Look through the records below and collect all lines that hold the string "geochronometers".

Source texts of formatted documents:
*** Begin section ***

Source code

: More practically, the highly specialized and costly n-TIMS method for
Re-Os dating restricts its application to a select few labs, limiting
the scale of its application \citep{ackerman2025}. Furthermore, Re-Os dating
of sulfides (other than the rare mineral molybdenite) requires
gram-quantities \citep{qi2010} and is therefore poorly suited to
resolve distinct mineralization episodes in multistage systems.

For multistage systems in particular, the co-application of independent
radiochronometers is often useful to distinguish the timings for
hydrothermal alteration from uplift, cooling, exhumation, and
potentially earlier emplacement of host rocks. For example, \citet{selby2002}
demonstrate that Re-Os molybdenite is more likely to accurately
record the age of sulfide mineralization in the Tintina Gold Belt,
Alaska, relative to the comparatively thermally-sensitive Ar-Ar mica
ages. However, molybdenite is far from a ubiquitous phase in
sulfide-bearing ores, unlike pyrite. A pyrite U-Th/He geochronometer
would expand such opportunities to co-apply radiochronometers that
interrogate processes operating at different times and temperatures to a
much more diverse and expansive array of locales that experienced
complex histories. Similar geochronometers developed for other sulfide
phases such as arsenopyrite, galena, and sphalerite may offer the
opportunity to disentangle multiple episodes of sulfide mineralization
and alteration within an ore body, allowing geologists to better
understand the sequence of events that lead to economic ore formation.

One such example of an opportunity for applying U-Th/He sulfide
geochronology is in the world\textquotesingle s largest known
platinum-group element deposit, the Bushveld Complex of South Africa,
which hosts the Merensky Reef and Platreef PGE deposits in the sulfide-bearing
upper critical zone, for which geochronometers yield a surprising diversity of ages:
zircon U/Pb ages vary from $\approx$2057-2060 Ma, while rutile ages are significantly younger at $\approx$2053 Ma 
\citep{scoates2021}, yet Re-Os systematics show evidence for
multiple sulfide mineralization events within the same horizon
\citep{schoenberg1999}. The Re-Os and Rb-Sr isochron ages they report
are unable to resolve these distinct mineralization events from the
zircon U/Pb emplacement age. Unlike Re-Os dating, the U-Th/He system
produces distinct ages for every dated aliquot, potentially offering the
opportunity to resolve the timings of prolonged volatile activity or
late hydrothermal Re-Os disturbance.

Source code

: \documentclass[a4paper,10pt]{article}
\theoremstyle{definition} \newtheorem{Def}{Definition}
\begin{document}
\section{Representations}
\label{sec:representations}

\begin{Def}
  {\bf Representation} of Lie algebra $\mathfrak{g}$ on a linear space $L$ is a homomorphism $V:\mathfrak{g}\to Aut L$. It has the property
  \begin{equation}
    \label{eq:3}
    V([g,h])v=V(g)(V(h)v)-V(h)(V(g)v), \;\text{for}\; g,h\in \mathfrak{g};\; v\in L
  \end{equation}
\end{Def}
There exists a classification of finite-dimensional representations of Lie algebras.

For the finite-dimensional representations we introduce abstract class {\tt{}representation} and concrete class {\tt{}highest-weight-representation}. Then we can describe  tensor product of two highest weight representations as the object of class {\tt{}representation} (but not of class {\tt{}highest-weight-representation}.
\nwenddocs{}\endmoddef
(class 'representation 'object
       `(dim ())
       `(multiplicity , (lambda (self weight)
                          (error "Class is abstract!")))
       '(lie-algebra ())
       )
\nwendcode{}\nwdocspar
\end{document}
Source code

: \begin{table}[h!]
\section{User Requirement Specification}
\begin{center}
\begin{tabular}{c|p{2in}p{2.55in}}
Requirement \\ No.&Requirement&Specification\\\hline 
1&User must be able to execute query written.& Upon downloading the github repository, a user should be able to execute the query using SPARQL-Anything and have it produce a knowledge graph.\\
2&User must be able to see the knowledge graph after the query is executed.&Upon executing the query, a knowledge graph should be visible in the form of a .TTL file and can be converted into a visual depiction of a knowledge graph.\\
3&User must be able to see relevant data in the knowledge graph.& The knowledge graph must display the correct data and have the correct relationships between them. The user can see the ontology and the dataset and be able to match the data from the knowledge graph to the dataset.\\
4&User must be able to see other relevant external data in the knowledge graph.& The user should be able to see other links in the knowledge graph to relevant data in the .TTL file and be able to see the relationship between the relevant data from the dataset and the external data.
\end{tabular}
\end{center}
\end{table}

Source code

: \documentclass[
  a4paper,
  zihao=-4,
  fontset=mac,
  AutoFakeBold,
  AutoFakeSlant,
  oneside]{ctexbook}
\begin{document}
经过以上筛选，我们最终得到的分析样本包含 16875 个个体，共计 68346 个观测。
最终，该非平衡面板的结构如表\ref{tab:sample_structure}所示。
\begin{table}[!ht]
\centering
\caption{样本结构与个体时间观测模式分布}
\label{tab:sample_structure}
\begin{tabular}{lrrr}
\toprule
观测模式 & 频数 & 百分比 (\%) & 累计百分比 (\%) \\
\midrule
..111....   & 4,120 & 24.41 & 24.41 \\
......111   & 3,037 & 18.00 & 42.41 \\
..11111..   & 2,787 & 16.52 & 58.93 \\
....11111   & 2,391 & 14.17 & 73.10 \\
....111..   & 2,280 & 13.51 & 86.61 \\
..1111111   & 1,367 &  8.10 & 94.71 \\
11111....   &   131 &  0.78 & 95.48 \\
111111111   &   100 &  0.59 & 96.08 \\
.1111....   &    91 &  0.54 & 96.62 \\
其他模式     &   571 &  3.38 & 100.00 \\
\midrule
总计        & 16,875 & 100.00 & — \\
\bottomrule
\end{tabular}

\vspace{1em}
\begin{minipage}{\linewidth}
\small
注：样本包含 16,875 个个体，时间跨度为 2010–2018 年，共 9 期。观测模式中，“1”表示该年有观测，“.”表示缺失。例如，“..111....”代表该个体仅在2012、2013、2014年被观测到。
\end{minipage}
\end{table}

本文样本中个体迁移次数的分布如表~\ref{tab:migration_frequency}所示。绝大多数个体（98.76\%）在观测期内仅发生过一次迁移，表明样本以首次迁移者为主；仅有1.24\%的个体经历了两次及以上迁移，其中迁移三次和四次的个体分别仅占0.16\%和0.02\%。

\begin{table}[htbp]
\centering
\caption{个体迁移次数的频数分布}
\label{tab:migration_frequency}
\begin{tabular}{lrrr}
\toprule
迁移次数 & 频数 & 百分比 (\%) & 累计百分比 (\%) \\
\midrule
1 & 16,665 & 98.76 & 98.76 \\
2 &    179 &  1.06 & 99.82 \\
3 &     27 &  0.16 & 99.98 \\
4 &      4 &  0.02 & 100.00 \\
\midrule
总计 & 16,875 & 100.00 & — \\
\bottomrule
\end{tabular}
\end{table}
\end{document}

*** End section ***

→ Written solution:
complex histories. Similar geochronometers developed for other sulfide
upper critical zone, for which geochronometers yield a surprising diversity of ages:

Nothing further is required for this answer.